#### AIM OF THE EXERCISE
Each line below from the one containing "keluaran ekspresi Maxima atau Euler." through the one containing "une application symfony" is to be given again exactly, and no line outside that span.

#### DATASET ENTRIES
"""

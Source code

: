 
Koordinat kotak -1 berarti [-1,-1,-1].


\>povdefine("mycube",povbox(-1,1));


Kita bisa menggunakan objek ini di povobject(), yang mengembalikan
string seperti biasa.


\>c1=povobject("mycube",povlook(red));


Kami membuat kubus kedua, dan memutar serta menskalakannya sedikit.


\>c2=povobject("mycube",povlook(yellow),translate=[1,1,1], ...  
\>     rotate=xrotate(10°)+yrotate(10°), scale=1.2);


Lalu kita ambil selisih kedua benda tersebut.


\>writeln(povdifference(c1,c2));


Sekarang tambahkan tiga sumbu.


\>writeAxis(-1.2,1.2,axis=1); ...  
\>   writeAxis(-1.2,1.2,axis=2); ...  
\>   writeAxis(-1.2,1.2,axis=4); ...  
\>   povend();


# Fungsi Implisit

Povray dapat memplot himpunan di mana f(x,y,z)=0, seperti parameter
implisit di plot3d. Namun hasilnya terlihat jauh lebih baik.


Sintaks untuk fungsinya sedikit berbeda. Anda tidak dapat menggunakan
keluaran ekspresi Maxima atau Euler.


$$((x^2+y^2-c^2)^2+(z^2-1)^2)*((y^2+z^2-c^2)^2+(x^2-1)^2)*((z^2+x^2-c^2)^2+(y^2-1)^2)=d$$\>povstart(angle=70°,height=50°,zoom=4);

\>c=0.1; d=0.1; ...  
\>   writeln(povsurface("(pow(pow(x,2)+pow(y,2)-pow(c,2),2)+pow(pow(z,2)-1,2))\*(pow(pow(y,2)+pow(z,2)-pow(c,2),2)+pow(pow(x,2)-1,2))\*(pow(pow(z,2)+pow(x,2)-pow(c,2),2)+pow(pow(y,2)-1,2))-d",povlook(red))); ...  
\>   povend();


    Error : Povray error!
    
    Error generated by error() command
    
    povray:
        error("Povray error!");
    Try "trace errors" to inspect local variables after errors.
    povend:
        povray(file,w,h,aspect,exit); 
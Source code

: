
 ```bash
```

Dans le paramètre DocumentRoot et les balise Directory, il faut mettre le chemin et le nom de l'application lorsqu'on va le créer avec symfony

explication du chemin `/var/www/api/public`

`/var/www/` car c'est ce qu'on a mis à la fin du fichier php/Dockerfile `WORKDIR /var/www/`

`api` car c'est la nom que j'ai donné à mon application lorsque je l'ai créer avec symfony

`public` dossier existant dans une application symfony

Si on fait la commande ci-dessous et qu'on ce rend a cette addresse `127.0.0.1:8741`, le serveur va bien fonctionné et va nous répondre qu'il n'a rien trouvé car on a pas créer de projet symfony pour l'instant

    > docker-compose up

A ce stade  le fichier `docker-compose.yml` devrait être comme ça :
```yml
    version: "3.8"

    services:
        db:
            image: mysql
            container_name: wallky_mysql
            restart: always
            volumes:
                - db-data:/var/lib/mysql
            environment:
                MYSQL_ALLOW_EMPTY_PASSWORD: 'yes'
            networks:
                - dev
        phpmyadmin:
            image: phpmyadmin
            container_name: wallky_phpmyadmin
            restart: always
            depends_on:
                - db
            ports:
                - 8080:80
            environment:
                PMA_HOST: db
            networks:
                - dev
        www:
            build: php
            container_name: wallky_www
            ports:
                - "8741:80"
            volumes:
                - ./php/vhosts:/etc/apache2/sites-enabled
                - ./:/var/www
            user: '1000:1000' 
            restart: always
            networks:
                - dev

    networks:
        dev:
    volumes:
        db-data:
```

"""

#### ANSWER SECTION
keluaran ekspresi Maxima atau Euler.


$$((x^2+y^2-c^2)^2+(z^2-1)^2)*((y^2+z^2-c^2)^2+(x^2-1)^2)*((z^2+x^2-c^2)^2+(y^2-1)^2)=d$$\>povstart(angle=70°,height=50°,zoom=4);

\>c=0.1; d=0.1; ...  
\>   writeln(povsurface("(pow(pow(x,2)+pow(y,2)-pow(c,2),2)+pow(pow(z,2)-1,2))\*(pow(pow(y,2)+pow(z,2)-pow(c,2),2)+pow(pow(x,2)-1,2))\*(pow(pow(z,2)+pow(x,2)-pow(c,2),2)+pow(pow(y,2)-1,2))-d",povlook(red))); ...  
\>   povend();


    Error : Povray error!
    
    Error generated by error() command
    
    povray:
        error("Povray error!");
    Try "trace errors" to inspect local variables after errors.
    povend:
        povray(file,w,h,aspect,exit); 
Source code

:
 ```bash
```

Dans le paramètre DocumentRoot et les balise Directory, il faut mettre le chemin et le nom de l'application lorsqu'on va le créer avec symfony

explication du chemin `/var/www/api/public`

`/var/www/` car c'est ce qu'on a mis à la fin du fichier php/Dockerfile `WORKDIR /var/www/`

`api` car c'est la nom que j'ai donné à mon application lorsque je l'ai créer avec symfony

`public` dossier existant dans une application symfony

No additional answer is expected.